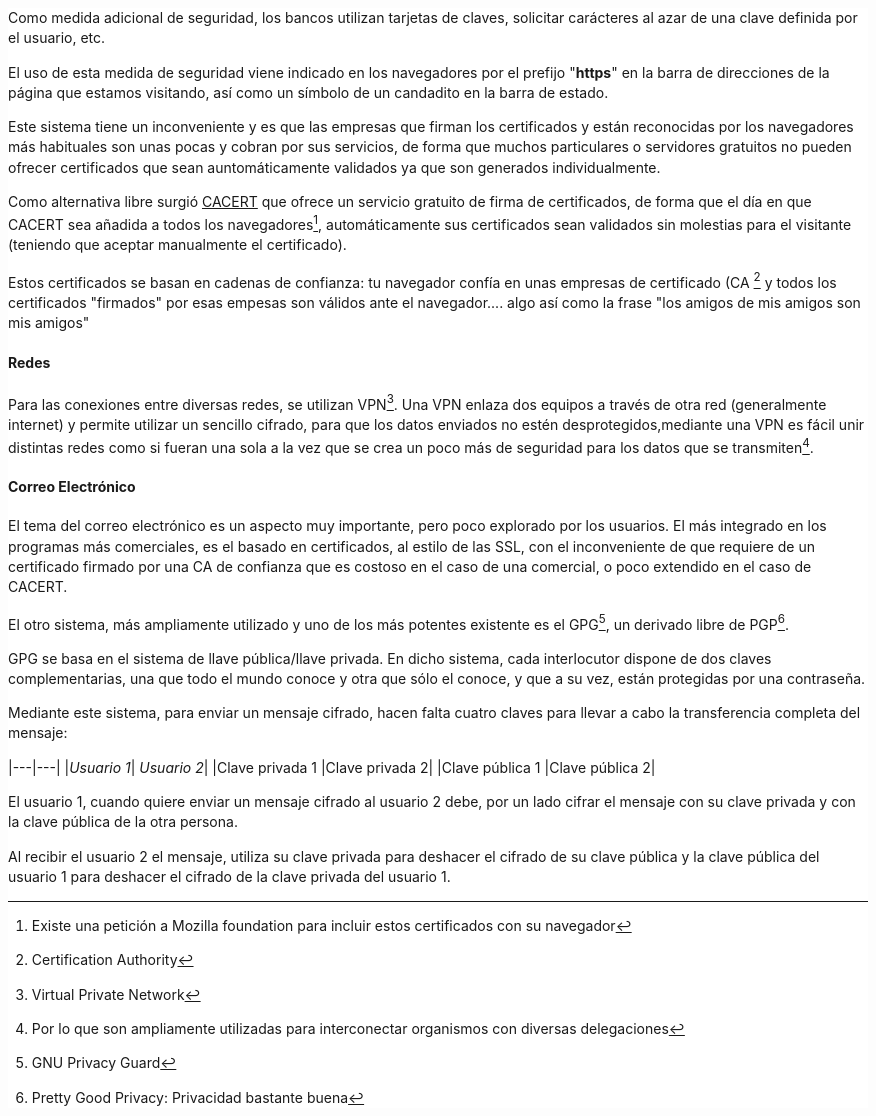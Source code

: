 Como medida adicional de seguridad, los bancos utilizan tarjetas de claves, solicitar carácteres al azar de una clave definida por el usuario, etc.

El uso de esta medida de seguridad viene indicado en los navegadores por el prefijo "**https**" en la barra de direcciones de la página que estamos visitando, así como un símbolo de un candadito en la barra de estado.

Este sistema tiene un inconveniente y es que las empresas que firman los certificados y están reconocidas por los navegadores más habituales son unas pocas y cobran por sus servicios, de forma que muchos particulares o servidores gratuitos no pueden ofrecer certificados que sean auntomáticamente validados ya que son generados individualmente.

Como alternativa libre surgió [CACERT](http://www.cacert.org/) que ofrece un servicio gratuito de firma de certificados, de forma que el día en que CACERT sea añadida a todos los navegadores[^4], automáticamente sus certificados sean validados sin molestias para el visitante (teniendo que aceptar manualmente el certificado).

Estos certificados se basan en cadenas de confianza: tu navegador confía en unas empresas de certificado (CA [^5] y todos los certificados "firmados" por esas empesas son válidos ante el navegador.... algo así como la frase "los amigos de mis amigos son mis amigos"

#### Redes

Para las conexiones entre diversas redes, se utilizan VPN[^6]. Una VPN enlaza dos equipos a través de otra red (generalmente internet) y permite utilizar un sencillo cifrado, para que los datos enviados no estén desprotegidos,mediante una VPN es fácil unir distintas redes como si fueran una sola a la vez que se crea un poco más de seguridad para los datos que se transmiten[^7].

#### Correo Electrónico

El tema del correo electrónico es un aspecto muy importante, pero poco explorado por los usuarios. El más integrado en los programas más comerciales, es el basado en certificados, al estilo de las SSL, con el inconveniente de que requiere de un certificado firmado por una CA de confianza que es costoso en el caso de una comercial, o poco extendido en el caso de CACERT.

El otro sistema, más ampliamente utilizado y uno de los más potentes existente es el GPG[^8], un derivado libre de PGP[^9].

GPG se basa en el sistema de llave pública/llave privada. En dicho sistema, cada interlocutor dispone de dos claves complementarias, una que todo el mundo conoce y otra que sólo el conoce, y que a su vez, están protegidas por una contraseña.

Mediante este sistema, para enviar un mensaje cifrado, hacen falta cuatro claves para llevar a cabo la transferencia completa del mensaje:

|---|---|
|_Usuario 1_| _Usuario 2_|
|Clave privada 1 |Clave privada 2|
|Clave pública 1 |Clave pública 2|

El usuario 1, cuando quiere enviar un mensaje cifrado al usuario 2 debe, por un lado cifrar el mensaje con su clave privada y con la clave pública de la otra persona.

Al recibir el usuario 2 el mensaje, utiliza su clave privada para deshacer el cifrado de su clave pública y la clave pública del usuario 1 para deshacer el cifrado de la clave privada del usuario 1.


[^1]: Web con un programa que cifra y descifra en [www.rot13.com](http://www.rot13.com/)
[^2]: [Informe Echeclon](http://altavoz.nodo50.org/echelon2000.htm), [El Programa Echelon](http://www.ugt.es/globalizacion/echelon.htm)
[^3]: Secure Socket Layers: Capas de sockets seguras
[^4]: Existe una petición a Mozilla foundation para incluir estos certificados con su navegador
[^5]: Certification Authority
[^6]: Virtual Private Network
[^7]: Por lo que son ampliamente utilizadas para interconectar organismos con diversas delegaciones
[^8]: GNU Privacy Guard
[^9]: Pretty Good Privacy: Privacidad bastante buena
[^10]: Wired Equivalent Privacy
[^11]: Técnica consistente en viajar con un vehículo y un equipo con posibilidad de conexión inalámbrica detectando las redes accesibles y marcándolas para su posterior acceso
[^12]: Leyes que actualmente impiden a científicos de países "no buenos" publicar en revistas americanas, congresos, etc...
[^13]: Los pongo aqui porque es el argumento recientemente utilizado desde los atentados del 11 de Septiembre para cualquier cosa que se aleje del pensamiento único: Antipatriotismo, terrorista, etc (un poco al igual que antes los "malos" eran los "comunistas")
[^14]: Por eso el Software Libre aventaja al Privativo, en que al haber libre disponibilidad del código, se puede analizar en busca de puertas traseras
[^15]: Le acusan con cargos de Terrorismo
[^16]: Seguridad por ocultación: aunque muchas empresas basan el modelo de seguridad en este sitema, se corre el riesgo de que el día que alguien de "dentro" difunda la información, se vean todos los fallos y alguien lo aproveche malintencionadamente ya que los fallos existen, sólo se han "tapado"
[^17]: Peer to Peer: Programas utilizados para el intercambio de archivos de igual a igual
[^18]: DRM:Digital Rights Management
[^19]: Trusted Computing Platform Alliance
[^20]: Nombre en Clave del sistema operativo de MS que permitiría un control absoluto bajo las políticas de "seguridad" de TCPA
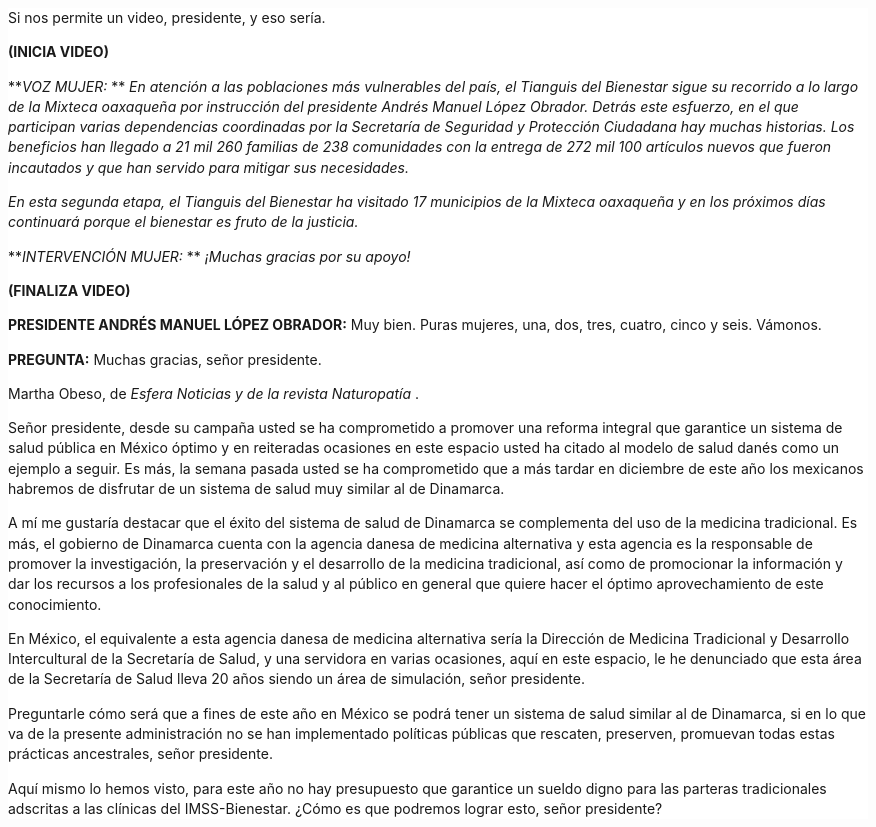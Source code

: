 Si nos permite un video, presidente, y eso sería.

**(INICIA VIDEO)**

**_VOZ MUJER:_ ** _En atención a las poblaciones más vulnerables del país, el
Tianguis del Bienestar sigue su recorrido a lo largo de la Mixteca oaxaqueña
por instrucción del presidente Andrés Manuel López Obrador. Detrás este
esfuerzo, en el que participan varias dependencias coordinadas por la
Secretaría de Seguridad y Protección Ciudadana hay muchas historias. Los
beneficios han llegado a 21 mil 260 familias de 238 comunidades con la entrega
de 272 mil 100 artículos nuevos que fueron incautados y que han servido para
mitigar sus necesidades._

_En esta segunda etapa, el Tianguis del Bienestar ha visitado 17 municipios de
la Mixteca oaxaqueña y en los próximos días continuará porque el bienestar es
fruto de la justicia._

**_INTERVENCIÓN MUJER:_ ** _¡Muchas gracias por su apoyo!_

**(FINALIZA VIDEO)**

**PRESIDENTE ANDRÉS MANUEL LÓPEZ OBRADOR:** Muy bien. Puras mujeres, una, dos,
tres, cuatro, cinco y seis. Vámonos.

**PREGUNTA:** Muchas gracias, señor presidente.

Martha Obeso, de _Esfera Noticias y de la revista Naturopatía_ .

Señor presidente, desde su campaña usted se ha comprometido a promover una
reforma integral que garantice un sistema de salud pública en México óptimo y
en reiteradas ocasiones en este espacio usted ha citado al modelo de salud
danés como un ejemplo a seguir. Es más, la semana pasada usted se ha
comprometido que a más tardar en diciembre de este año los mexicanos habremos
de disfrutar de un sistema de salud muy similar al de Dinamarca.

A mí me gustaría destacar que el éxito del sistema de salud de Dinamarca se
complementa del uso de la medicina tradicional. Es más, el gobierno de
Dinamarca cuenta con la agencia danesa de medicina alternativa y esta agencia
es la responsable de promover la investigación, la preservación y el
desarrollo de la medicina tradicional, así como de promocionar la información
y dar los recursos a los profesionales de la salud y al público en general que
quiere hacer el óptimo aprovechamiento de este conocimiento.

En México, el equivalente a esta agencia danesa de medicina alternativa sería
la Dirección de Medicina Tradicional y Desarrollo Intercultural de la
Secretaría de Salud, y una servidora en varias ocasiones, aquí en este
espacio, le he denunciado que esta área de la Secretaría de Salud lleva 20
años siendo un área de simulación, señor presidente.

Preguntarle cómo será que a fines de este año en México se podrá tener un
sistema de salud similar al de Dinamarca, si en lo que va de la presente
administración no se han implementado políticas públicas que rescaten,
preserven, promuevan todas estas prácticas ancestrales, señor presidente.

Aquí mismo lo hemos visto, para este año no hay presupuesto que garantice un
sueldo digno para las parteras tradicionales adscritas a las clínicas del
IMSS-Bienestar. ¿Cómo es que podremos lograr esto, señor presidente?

*Exercise instructions*
Copy word for word each line of the data above, from the first through the one containing "el usuario, etc.", and include no pictures.

*Problem solution*
Source code

: Como medida adicional de seguridad, los bancos utilizan tarjetas de claves, solicitar carácteres al azar de una clave definida por el usuario, etc.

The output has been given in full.